Thirty-seven samples from human tumor (schwannomas) tissues were obtained at the time of surgery in accordance with applicable human ethics regulations (USC IRB protocol # 97–157) and snap frozen in liquid nitrogen. Tumor specimens were divided into two groups (young and old) according to the patient's age of onset. The young-onset group included 21 specimens from patients whose age of onset was less than 16 years old (ranging from 7 to 16 years old). The old-onset group included 16 specimens from patients whose age of onset was 30 years and older (ranging from 30 to 67 years old). The average age of the young group was 12 years old. The average age of the old group was 43 years. RNA was extracted and cRNA were hybridized to Human Genome U133 Plus 2.0 Array (Affymetrix) for analysis of over 47,000 transcripts. The detailed protocol for the sample preparation and microarray processing is available from Affymetrix at http://www.affymetrix.com (Santa Clara, CA, USA). For real-time PCR, total RNA was extracted and RT-qPCR was performed in the DNA Engine Opticon 2 Continuous Fluorescence Detection System (Bio-Rad, Hercules, CA, USA).
The Bioconductor limma package  was used to preprocess the expression data from Human Genome U133 Plus 2.0 Affymetrix Array.

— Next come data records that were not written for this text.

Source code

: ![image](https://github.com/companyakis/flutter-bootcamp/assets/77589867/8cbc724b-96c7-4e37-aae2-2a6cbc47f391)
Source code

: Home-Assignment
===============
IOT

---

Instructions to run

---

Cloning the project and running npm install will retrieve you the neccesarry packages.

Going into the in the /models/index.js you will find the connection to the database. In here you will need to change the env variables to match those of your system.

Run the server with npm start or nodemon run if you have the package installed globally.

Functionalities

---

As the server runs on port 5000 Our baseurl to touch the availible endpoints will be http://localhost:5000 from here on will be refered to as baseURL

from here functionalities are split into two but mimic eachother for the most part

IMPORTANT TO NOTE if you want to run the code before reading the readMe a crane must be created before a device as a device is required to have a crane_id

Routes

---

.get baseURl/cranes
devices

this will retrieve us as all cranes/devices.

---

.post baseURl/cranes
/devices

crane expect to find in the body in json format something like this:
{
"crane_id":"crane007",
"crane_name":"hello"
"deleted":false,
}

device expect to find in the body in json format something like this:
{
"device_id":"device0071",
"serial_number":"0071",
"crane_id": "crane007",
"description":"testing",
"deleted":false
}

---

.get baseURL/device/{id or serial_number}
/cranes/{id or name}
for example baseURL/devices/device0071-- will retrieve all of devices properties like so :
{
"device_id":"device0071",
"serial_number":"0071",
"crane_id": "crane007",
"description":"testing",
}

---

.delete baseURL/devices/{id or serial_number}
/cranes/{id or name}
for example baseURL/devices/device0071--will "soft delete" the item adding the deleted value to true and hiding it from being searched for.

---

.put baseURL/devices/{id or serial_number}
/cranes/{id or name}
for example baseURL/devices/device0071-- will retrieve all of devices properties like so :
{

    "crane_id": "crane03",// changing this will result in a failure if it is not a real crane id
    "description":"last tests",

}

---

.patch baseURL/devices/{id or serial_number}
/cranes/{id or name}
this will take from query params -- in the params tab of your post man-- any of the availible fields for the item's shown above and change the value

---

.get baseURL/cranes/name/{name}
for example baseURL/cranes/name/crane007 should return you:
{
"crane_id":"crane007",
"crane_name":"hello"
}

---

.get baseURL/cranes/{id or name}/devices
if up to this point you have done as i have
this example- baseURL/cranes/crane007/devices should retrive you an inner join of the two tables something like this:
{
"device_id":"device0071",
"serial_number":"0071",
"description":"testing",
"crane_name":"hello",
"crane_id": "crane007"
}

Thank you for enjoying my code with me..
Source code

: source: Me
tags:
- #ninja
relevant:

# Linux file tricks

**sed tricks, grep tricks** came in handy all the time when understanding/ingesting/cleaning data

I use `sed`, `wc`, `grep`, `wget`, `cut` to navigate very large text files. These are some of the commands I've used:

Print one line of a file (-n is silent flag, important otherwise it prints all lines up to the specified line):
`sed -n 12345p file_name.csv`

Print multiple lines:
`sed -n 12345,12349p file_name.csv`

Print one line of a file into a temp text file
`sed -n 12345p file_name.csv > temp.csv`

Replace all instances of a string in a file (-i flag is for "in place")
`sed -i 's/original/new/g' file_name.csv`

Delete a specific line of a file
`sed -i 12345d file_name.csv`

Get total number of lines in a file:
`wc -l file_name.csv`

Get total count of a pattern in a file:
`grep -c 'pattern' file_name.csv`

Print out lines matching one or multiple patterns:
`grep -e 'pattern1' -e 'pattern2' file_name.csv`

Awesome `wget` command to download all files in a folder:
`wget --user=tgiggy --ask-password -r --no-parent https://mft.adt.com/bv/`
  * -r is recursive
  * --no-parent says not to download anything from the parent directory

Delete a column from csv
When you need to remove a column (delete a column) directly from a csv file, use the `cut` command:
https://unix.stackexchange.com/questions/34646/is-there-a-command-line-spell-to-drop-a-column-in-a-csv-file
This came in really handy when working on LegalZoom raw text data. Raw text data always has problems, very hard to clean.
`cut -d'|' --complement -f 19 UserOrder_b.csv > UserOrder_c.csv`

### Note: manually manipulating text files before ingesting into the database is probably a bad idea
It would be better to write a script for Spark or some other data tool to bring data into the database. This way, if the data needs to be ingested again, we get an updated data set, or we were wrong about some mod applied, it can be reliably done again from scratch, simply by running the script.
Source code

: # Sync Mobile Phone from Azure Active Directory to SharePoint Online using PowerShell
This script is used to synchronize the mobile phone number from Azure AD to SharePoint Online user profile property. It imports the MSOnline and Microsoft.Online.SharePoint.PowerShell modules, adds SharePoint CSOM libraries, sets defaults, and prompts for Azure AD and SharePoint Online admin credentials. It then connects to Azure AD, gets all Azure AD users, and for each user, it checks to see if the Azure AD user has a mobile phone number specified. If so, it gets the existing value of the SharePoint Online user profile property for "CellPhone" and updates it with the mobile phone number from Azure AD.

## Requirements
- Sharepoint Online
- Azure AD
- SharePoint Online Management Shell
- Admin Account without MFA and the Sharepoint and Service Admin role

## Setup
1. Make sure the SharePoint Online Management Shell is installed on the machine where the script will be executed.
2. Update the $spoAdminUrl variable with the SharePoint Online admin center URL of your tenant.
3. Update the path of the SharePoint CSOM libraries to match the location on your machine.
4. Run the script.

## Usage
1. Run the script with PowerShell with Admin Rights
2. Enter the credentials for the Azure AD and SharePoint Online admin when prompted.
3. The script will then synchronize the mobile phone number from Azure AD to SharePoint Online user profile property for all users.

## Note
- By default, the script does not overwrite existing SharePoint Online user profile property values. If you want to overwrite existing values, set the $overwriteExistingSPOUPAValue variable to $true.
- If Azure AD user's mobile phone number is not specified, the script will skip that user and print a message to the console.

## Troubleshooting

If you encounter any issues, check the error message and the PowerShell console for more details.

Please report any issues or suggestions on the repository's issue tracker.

To remove batch effects, the complete dataset were normalized by RMA. Before doing statistical analysis, we filter the probe sets by present/absent calls using the Wilcoxon signed rank-based algorithm. Out of 54,675 probes, 42,339 were kept and the remaining ones were removed as ‘Absent’ to reduce false positive rate. We identified differentially expressed gene list by fitting linear models to the normalized expression values. The empirical Bayes shrinkage was applied to t statistics using the limma package in Bioconductor. Because patient subtypes were still observed after RMA normalization, balanced samples from the same subtype were selected to identify significantly differentially expressed genes and to reduce the potential of small-sample artifacts. In general, selected genes have greater than 1.5 fold change and less than 0.01 p value.
The analysis of RT-PCR is as follows: Sample RNA was processed in triplicate with serial dilutions of Human Universal Reference RNA (Stratagene, La Jolla, CA, USA) on the same 96-well plate. Standard curves were constructed from the Universal RNA wells with arbitrary units of 1 unit equivalent to 1 pg of Universal RNA. Results were plotted as units per nanogram of RNA. Graphically, the middle line of the bar represents mean, bar size corresponds to the difference between lower quartile and upper quartile, and error bars represent the range of the raw data. t test p values were calculated for each differentiating gene.
Ethical conduct of research
The authors state that they have obtained the University of Southern California institutional review board approval and have followed the principles outlined in the Declaration of Helsinki for all human experimental investigations. In addition, informed consent has been obtained from the participants involved.